Our Inspector Gadget wears a sleek, white, torpedo shaped floatation suit, and is attached to the whale using a suction cup. His floatation suit also houses a VHF radio beacon and a timer release mechanism.  The VHF beacon allows us to track the whale each time it surfaces to breathe, and also allows us to find our Inspector Gadget again once he releases from the whale. The timer release mechanism is used to break the vacuum in the suction cup so that our Inspector Gadget can return to the surface with his valuable data.

The Inspector Gadget of the Oceans hitches a ride on "Splish" (H002).

When we get back to shore we give Inspector Gadget a good bath in fresh water, dry him down and then plug him into my laptop to download his memory.  It is only now that we get a first look at the raw data he has recorded.

Raw data captured by Inspector Gadget during his five hour and forty minute ride on "Splish" (H002).

Monday, 5 September 2011

Body condition, stress and reproductive success.

Time for a little theory, but I promise to keep it simple. 

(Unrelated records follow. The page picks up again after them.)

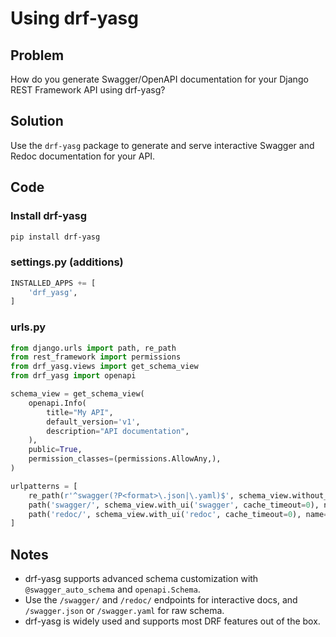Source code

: # Using drf-yasg

## Problem
How do you generate Swagger/OpenAPI documentation for your Django REST Framework API using drf-yasg?

## Solution
Use the `drf-yasg` package to generate and serve interactive Swagger and Redoc documentation for your API.

## Code

### Install drf-yasg
```bash
pip install drf-yasg
```

### settings.py (additions)
```python
INSTALLED_APPS += [
    'drf_yasg',
]
```

### urls.py
```python
from django.urls import path, re_path
from rest_framework import permissions
from drf_yasg.views import get_schema_view
from drf_yasg import openapi

schema_view = get_schema_view(
    openapi.Info(
        title="My API",
        default_version='v1',
        description="API documentation",
    ),
    public=True,
    permission_classes=(permissions.AllowAny,),
)

urlpatterns = [
    re_path(r'^swagger(?P<format>\.json|\.yaml)$', schema_view.without_ui(cache_timeout=0), name='schema-json'),
    path('swagger/', schema_view.with_ui('swagger', cache_timeout=0), name='schema-swagger-ui'),
    path('redoc/', schema_view.with_ui('redoc', cache_timeout=0), name='schema-redoc'),
]
```

## Notes
- drf-yasg supports advanced schema customization with `@swagger_auto_schema` and `openapi.Schema`.
- Use the `/swagger/` and `/redoc/` endpoints for interactive docs, and `/swagger.json` or `/swagger.yaml` for raw schema.
- drf-yasg is widely used and supports most DRF features out of the box. 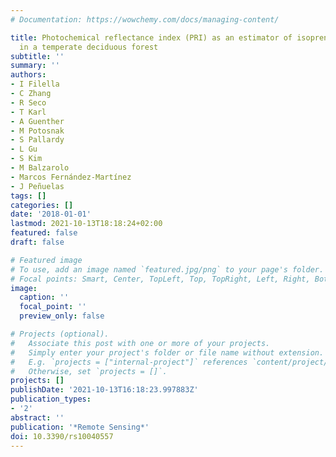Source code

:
 ```yaml
---
# Documentation: https://wowchemy.com/docs/managing-content/

title: Photochemical reflectance index (PRI) as an estimator of isoprenoid emissions
  in a temperate deciduous forest
subtitle: ''
summary: ''
authors:
- I Filella
- C Zhang
- R Seco
- T Karl
- A Guenther
- M Potosnak
- S Pallardy
- L Gu
- S Kim
- M Balzarolo
- Marcos Fernández-Martínez
- J Peñuelas
tags: []
categories: []
date: '2018-01-01'
lastmod: 2021-10-13T18:18:24+02:00
featured: false
draft: false

# Featured image
# To use, add an image named `featured.jpg/png` to your page's folder.
# Focal points: Smart, Center, TopLeft, Top, TopRight, Left, Right, BottomLeft, Bottom, BottomRight.
image:
  caption: ''
  focal_point: ''
  preview_only: false

# Projects (optional).
#   Associate this post with one or more of your projects.
#   Simply enter your project's folder or file name without extension.
#   E.g. `projects = ["internal-project"]` references `content/project/deep-learning/index.md`.
#   Otherwise, set `projects = []`.
projects: []
publishDate: '2021-10-13T16:18:23.997883Z'
publication_types:
- '2'
abstract: ''
publication: '*Remote Sensing*'
doi: 10.3390/rs10040557
---
```


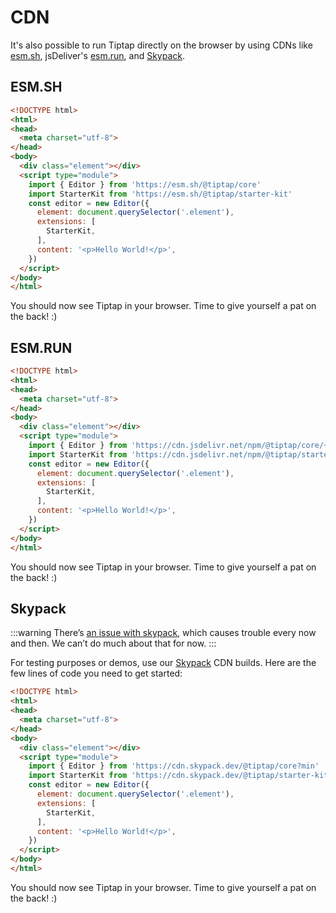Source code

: # CDN

It's also possible to run Tiptap directly on the browser by using CDNs like [esm.sh](https://esm.sh), jsDeliver's [esm.run](https://esm.run), and [Skypack](https://skypack.dev).

## ESM.SH

```html
<!DOCTYPE html>
<html>
<head>
  <meta charset="utf-8">
</head>
<body>
  <div class="element"></div>
  <script type="module">
    import { Editor } from 'https://esm.sh/@tiptap/core'
    import StarterKit from 'https://esm.sh/@tiptap/starter-kit'
    const editor = new Editor({
      element: document.querySelector('.element'),
      extensions: [
        StarterKit,
      ],
      content: '<p>Hello World!</p>',
    })
  </script>
</body>
</html>
```

You should now see Tiptap in your browser. Time to give yourself a pat on the back! :)

## ESM.RUN

```html
<!DOCTYPE html>
<html>
<head>
  <meta charset="utf-8">
</head>
<body>
  <div class="element"></div>
  <script type="module">
    import { Editor } from 'https://cdn.jsdelivr.net/npm/@tiptap/core/+esm'
    import StarterKit from 'https://cdn.jsdelivr.net/npm/@tiptap/starter-kit/+esm'
    const editor = new Editor({
      element: document.querySelector('.element'),
      extensions: [
        StarterKit,
      ],
      content: '<p>Hello World!</p>',
    })
  </script>
</body>
</html>
```

You should now see Tiptap in your browser. Time to give yourself a pat on the back! :)

## Skypack
:::warning
There’s [an issue with skypack](https://github.com/skypackjs/skypack-cdn/issues/159), which causes trouble every now and then. We can’t do much about that for now.
:::

For testing purposes or demos, use our [Skypack](https://www.skypack.dev/) CDN builds. Here are the few lines of code you need to get started:

```html
<!DOCTYPE html>
<html>
<head>
  <meta charset="utf-8">
</head>
<body>
  <div class="element"></div>
  <script type="module">
    import { Editor } from 'https://cdn.skypack.dev/@tiptap/core?min'
    import StarterKit from 'https://cdn.skypack.dev/@tiptap/starter-kit?min'
    const editor = new Editor({
      element: document.querySelector('.element'),
      extensions: [
        StarterKit,
      ],
      content: '<p>Hello World!</p>',
    })
  </script>
</body>
</html>
```

You should now see Tiptap in your browser. Time to give yourself a pat on the back! :)
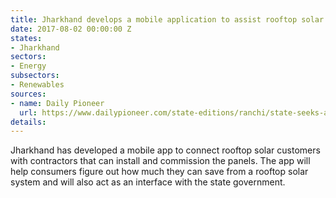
 ```yaml
---
title: Jharkhand develops a mobile application to assist rooftop solar customers
date: 2017-08-02 00:00:00 Z
states:
- Jharkhand
sectors:
- Energy
subsectors:
- Renewables
sources:
- name: Daily Pioneer
  url: https://www.dailypioneer.com/state-editions/ranchi/state-seeks-aha-solar-app-aid-to-tap-green-energy.html
details: 
---
```


Jharkhand has developed a mobile app to connect rooftop solar customers with contractors that can install and commission the panels. The app will help consumers figure out how much they can save from a rooftop solar system and will also act as an interface with the state government. 
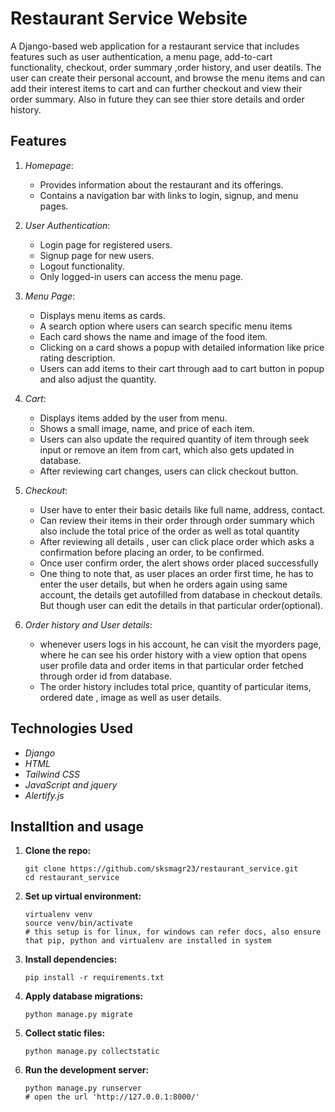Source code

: # Restaurant Service Website

A Django-based web application for a restaurant service that includes features such as user authentication, a menu page, add-to-cart functionality, checkout, order summary ,order history, and user deatils. The user can create their personal account, and browse the menu items and can add their interest items to cart and can further checkout and view their order summary. Also in future they can see thier store details and order history.

## Features

1. *Homepage*: 
   - Provides information about the restaurant and its offerings.
   - Contains a navigation bar with links to login, signup, and menu pages.
   
2. *User Authentication*:
   - Login page for registered users.
   - Signup page for new users.
   - Logout functionality.
   - Only logged-in users can access the menu page.

3. *Menu Page*:
   - Displays menu items as cards.
   - A search option where users can search specific menu items
   - Each card shows the name and image of the food item.
   - Clicking on a card shows a popup with detailed information like price rating description.
   - Users can add items to their cart through aad to cart button in popup and also adjust the quantity.
   
4. *Cart*:
   - Displays items added by the user from menu.
   - Shows a small image, name, and price of each item.
   - Users can also update the required quantity of item through seek input or remove an item from cart, which also gets updated in database.
   - After reviewing cart changes, users can click checkout button.

5. *Checkout*:
   - User have to enter their basic details like full name, address, contact.
   - Can review their items in their order through order summary which also include the total price of the order as well as total quantity
   - After reviewing all details , user can click place order which asks a confirmation before placing an order, to be confirmed.
   - Once user confirm order, the alert shows order placed successfully
   - One thing to note that, as user places an order first time, he has to enter the user details, but when he orders again using same account, the details get autofilled from database in checkout details. But though user can edit the details in that particular order(optional).
   
6. *Order history and User details*:
   - whenever users logs in his account, he can visit the myorders page, where he can see his order history with a view option that opens user profile data and order items in that particular order fetched through order id from database.
   - The order history includes total price, quantity of particular items, ordered date , image as well as user details.   

## Technologies Used

- *Django*
- *HTML*
- *Tailwind CSS*
- *JavaScript and jquery*
- *Alertify.js*

## Installtion and usage
1.  **Clone the repo:**
    ```
    git clone https://github.com/sksmagr23/restaurant_service.git
    cd restaurant_service
    ```
2. **Set up virtual environment:**
    ```
    virtualenv venv
    source venv/bin/activate
    # this setup is for linux, for windows can refer docs, also ensure that pip, python and virtualenv are installed in system
    ```
3.  **Install dependencies:**
    ```
    pip install -r requirements.txt
    ```
4.  **Apply database migrations:**
    ```
    python manage.py migrate
    ```
5.  **Collect static files:**
    ```
    python manage.py collectstatic
    ```  
4.  **Run the development server:**
    ```
    python manage.py runserver
    # open the url 'http://127.0.0.1:8000/'
    ```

Fat, well fed whales float better than thin, stressed whales because they have a higher lipid content in their blubber. When a fat, well fed whale dives it will have to beat it's tail flukes more frequently to counteract it's inherent buoyancy; while a thin, stressed whale will sink more easily and have to beat it's flukes less frequently. Conversely when swimming back to the surface; a fat, well fed whale uses it's inherent buoyancy to help it ascend; while a thin, stressed whale has to beat it's flukes more frequently. Thin, stressed whales with a poor condition are less likely to reproduce because they don't have sufficient blubber reserves to sustain themselves or their calf.

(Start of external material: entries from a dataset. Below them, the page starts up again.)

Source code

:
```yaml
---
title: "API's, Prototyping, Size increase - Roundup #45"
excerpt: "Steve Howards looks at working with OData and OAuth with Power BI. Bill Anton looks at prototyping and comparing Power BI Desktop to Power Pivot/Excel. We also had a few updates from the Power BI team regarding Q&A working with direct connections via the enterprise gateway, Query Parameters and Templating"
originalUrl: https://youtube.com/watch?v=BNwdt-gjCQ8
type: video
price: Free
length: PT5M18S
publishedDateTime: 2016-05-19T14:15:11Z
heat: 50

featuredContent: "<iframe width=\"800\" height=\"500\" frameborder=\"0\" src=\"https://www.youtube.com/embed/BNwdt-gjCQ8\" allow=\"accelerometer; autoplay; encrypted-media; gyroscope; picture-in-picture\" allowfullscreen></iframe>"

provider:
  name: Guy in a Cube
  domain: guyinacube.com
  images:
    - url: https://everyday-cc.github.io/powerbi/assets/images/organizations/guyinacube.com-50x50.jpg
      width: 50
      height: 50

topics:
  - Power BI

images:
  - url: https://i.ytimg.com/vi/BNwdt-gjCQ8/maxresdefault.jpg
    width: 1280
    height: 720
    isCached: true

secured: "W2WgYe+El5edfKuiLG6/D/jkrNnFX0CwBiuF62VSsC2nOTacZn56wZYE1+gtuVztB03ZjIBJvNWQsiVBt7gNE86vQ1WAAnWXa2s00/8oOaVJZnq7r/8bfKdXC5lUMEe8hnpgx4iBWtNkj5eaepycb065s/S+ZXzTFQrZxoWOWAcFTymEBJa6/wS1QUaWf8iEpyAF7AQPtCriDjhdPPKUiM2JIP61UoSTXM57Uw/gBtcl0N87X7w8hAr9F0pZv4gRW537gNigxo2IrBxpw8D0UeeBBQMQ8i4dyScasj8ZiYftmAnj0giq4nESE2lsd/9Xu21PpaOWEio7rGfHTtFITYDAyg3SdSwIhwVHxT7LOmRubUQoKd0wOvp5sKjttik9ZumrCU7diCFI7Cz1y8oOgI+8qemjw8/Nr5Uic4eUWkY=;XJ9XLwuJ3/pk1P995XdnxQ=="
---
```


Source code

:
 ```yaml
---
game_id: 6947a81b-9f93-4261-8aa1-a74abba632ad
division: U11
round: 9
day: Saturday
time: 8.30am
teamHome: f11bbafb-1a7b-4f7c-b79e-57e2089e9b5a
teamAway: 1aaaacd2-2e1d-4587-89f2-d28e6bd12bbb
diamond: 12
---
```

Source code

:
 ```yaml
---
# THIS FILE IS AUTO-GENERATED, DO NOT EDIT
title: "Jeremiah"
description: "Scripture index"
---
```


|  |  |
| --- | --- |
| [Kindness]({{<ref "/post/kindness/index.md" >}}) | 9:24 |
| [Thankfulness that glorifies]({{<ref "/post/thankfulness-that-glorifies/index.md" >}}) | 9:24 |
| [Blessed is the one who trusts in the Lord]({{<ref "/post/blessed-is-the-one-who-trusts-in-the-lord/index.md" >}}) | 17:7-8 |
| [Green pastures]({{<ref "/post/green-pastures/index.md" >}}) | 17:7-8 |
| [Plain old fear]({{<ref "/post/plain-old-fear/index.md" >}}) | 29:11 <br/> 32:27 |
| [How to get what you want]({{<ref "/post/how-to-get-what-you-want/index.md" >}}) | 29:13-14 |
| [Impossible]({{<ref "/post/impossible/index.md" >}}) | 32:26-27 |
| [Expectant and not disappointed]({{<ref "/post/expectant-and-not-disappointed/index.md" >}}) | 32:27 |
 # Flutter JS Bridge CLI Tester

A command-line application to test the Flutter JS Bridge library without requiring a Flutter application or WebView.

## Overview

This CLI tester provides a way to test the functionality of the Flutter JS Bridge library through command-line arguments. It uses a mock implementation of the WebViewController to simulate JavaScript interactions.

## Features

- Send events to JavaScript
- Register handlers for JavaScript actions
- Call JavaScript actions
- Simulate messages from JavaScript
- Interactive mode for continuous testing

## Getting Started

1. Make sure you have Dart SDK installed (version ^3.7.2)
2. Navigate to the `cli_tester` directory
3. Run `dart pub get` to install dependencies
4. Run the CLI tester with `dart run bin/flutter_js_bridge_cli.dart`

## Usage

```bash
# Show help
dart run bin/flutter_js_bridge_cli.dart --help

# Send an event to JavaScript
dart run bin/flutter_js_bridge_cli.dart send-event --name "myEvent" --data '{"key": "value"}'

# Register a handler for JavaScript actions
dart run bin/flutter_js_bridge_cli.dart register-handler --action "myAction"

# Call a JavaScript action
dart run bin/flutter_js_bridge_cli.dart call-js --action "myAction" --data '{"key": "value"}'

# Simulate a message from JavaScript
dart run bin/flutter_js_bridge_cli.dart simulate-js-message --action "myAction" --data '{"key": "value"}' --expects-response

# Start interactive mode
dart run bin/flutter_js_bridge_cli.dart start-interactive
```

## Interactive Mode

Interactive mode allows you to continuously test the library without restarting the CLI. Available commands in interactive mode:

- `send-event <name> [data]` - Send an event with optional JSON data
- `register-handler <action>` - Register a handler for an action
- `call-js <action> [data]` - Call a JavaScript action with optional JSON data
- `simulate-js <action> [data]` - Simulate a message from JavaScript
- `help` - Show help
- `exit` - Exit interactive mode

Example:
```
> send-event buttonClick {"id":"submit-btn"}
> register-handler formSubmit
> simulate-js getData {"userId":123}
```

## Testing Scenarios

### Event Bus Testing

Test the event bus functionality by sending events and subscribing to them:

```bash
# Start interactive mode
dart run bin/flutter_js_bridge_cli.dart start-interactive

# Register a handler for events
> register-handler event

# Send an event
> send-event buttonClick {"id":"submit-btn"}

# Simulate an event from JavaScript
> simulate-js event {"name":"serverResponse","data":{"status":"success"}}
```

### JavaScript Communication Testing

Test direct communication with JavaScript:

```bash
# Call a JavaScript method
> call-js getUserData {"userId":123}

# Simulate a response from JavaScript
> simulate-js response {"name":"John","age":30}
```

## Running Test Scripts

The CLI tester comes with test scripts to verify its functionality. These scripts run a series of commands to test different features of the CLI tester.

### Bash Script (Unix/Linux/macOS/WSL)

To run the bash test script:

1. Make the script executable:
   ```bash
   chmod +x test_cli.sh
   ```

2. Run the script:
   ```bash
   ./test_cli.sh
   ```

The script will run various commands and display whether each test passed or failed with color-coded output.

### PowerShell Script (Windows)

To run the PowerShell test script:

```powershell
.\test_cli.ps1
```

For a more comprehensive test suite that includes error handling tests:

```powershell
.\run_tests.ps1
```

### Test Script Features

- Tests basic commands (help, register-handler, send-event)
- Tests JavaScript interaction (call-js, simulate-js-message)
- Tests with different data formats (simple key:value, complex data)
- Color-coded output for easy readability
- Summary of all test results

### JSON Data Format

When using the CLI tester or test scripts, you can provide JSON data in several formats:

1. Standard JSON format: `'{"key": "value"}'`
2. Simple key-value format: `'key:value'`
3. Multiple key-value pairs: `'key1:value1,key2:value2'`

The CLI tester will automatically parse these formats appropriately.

How do you measure the body condition of an animal the size and weight of a truck? Cue the Inspector Gadget of the Oceans, a whale sized breathalyser, laser photogrammetry and a biopsy dart.

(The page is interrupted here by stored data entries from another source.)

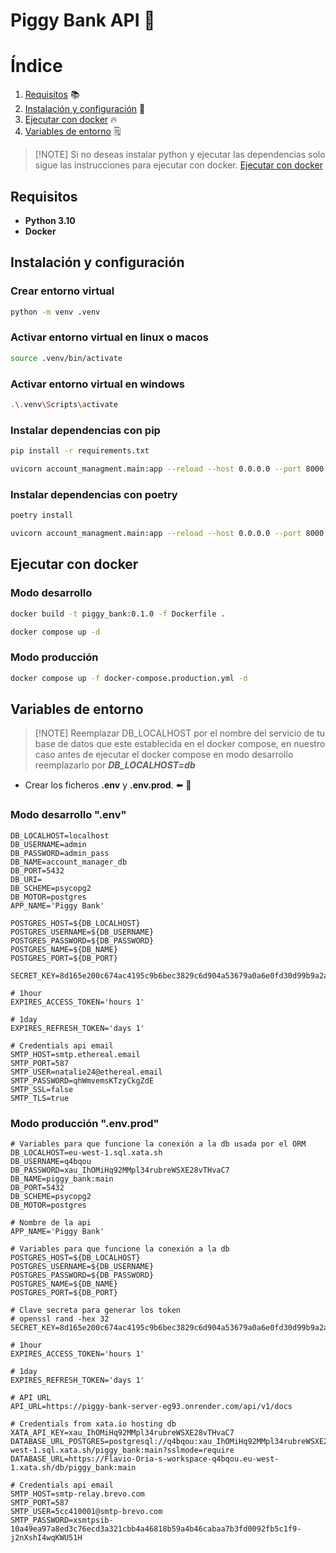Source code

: # Piggy Bank API 🚀

# Índice

1. [Requisitos](#requisitos) 📚
2. [Instalación y configuración](#instalación-y-configuración) 🔧
3. [Ejecutar con docker](#ejecutar-con-docker) 🔥
4. [Variables de entorno](#variables-de-entorno) 🗒️

> [!NOTE] Si no deseas instalar python y ejecutar las dependencias solo sigue las instrucciones para ejecutar con
> docker. [Ejecutar con docker](#ejecutar-con-docker)

## Requisitos

- **Python 3.10**
- **Docker**

## Instalación y configuración

### Crear entorno virtual

```bash
python -m venv .venv
```

### Activar entorno virtual en linux o macos

```bash	
source .venv/bin/activate
```

### Activar entorno virtual en windows

```bash
.\.venv\Scripts\activate
```

### Instalar dependencias con pip

```bash
pip install -r requirements.txt
```

```bash
uvicorn account_managment.main:app --reload --host 0.0.0.0 --port 8000
```

### Instalar dependencias con poetry

```bash
poetry install
```

```bash
uvicorn account_managment.main:app --reload --host 0.0.0.0 --port 8000
```

## Ejecutar con docker

### Modo desarrollo

```bash
docker build -t piggy_bank:0.1.0 -f Dockerfile .
```

```bash
docker compose up -d 
```

### Modo producción

```bash
docker compose up -f docker-compose.production.yml -d
```

## Variables de entorno

> [!NOTE] Reemplazar DB_LOCALHOST por el nombre del servicio de tu base de datos que este establecida en el docker
> compose, en nuestro caso antes de ejecutar el docker compose en modo desarrollo reemplazarlo por ***DB_LOCALHOST=db***

- Crear los ficheros **.env** y **.env.prod**. ⬅️ 👀

### Modo desarrollo ".env"
```dotenv
DB_LOCALHOST=localhost
DB_USERNAME=admin
DB_PASSWORD=admin_pass
DB_NAME=account_manager_db
DB_PORT=5432
DB_URI=
DB_SCHEME=psycopg2
DB_MOTOR=postgres
APP_NAME='Piggy Bank'

POSTGRES_HOST=${DB_LOCALHOST}
POSTGRES_USERNAME=${DB_USERNAME}
POSTGRES_PASSWORD=${DB_PASSWORD}
POSTGRES_NAME=${DB_NAME}
POSTGRES_PORT=${DB_PORT}

SECRET_KEY=8d165e200c674ac4195c9b6bec3829c6d904a53679a0a6e0fd30d99b9a2aba04

# 1hour
EXPIRES_ACCESS_TOKEN='hours 1'

# 1day
EXPIRES_REFRESH_TOKEN='days 1'

# Credentials api email
SMTP_HOST=smtp.ethereal.email
SMTP_PORT=587
SMTP_USER=natalie24@ethereal.email
SMTP_PASSWORD=qhWmvemsKTzyCkgZdE
SMTP_SSL=false
SMTP_TLS=true
```
### Modo producción ".env.prod"
```dotenv
# Variables para que funcione la conexión a la db usada por el ORM
DB_LOCALHOST=eu-west-1.sql.xata.sh
DB_USERNAME=q4bqou
DB_PASSWORD=xau_IhOMiHq92MMpl34rubreWSXE28vTHvaC7
DB_NAME=piggy_bank:main
DB_PORT=5432
DB_SCHEME=psycopg2
DB_MOTOR=postgres

# Nombre de la api
APP_NAME='Piggy Bank'

# Variables para que funcione la conexión a la db
POSTGRES_HOST=${DB_LOCALHOST}
POSTGRES_USERNAME=${DB_USERNAME}
POSTGRES_PASSWORD=${DB_PASSWORD}
POSTGRES_NAME=${DB_NAME}
POSTGRES_PORT=${DB_PORT}

# Clave secreta para generar los token
# openssl rand -hex 32
SECRET_KEY=8d165e200c674ac4195c9b6bec3829c6d904a53679a0a6e0fd30d99b9a2aba04

# 1hour
EXPIRES_ACCESS_TOKEN='hours 1'

# 1day
EXPIRES_REFRESH_TOKEN='days 1'

# API URL 
API_URL=https://piggy-bank-server-eg93.onrender.com/api/v1/docs

# Credentials from xata.io hosting db
XATA_API_KEY=xau_IhOMiHq92MMpl34rubreWSXE28vTHvaC7
DATABASE_URL_POSTGRES=postgresql://q4bqou:xau_IhOMiHq92MMpl34rubreWSXE28vTHvaC7@eu-west-1.sql.xata.sh/piggy_bank:main?sslmode=require
DATABASE_URL=https://Flavio-Oria-s-workspace-q4bqou.eu-west-1.xata.sh/db/piggy_bank:main

# Credentials api email
SMTP_HOST=smtp-relay.brevo.com
SMTP_PORT=587
SMTP_USER=5cc410001@smtp-brevo.com
SMTP_PASSWORD=xsmtpsib-10a49ea97a8ed3c76ecd3a321cbb4a46818b59a4b46cabaa7b3fd0092fb5c1f9-j2nXshI4wqKWU51H
```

Tagged! Our very own "Wide Body!"

 Not wanting to be "size-ist" in any way, shape or form,  but yesterday we tagged our very own "wide body", and to paraphrase Queen and Freddie Mercury " Fat bottomed girls you really do make our rockin' world go round"!

"Move over, wide body coming through!".

"Wide Body"! "Fat bottomed girl"! Whoah, enough of the sexist and size-ist language.  So let me apologise profusely, but both phrases are very apt descriptions of a mature, adult female humpback whale. Yesterday we tagged the oldest female in the MICS catalog, H002 or "Splish" to her friends. Believe it or not Splish is almost as old as me, and yes I know what you are thinking ..... "that's ancient!". She was first photographed back in 1980; that was the year of the Moscow Olympics, Mount Saint Helens, the Empire Strikes Back, Pac Man ......... and also the year that the American public voted in a B-Rate actor as their 40th President. In case you were wondering, I was nine in 1980.
But why all the excitement over a "Fat bottomed girl"? Female humpbacks are integral to the Miller Lab's "Body Condition Project", which is attempting to understand the relationship between stress, body condition and behaviour; and ultimately how this links to an individual's reproductive success. More details to come in future blogs!